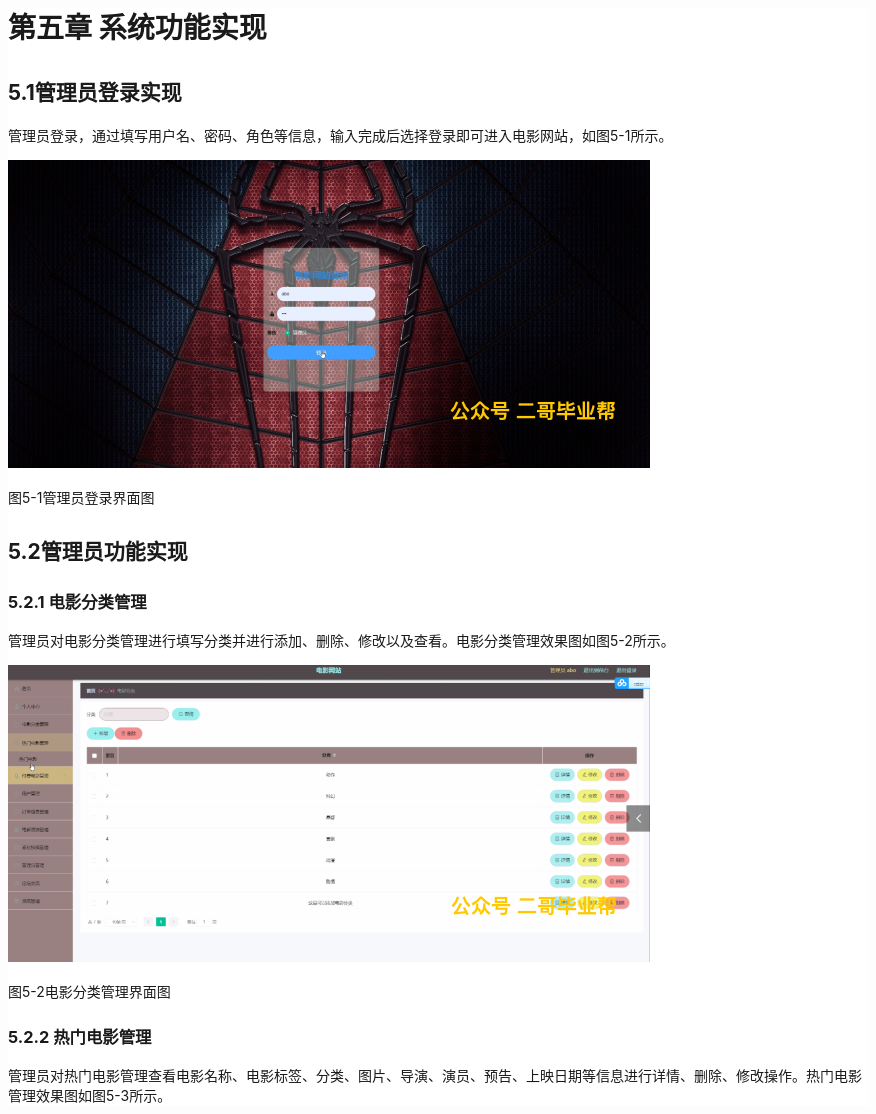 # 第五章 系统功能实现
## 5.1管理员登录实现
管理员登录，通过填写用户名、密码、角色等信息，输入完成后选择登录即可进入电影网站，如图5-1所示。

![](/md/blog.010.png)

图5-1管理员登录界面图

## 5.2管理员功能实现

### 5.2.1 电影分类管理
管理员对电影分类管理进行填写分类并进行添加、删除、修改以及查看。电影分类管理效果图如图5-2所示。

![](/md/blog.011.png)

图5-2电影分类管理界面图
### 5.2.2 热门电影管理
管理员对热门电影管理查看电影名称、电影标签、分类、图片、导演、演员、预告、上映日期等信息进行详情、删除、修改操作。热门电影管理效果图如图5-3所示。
...
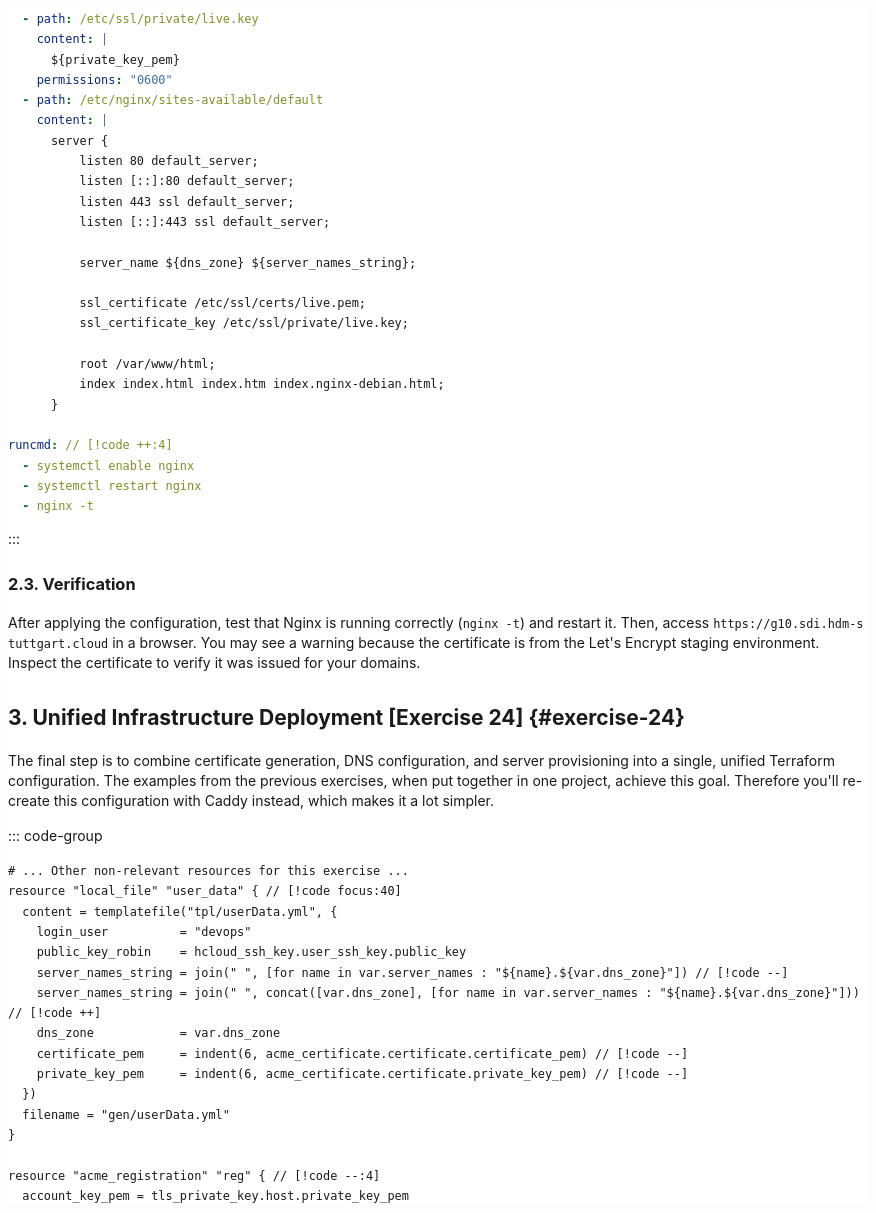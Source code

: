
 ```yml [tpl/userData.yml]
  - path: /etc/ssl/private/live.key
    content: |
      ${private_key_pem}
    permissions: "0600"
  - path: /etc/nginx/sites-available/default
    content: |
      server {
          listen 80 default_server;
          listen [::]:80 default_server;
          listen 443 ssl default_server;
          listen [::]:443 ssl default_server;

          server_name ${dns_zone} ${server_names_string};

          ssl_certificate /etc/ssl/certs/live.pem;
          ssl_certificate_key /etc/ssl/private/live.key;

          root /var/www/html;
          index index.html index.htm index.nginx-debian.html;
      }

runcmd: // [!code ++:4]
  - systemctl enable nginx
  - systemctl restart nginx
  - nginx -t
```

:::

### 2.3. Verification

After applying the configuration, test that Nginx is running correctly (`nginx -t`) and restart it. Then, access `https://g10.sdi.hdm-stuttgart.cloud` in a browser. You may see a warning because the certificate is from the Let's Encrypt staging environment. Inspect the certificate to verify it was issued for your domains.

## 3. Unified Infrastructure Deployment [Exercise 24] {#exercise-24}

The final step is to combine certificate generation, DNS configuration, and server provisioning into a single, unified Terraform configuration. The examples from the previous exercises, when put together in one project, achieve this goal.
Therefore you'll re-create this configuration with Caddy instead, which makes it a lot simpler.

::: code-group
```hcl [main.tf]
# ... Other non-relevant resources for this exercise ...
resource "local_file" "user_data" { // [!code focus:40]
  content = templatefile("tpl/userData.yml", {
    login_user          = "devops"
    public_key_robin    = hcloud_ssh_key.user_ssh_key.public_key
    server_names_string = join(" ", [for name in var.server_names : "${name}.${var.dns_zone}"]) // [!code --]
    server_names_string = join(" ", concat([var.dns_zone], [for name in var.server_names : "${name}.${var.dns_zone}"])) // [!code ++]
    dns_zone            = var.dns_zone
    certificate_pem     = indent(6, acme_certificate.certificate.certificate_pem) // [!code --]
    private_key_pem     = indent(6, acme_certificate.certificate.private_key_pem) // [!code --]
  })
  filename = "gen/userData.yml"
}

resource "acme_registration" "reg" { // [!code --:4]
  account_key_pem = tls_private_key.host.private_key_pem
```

About this exercise: Considering only the data above, return the lines in which "systemctl" occurs.

Response area:
  - systemctl enable nginx
  - systemctl restart nginx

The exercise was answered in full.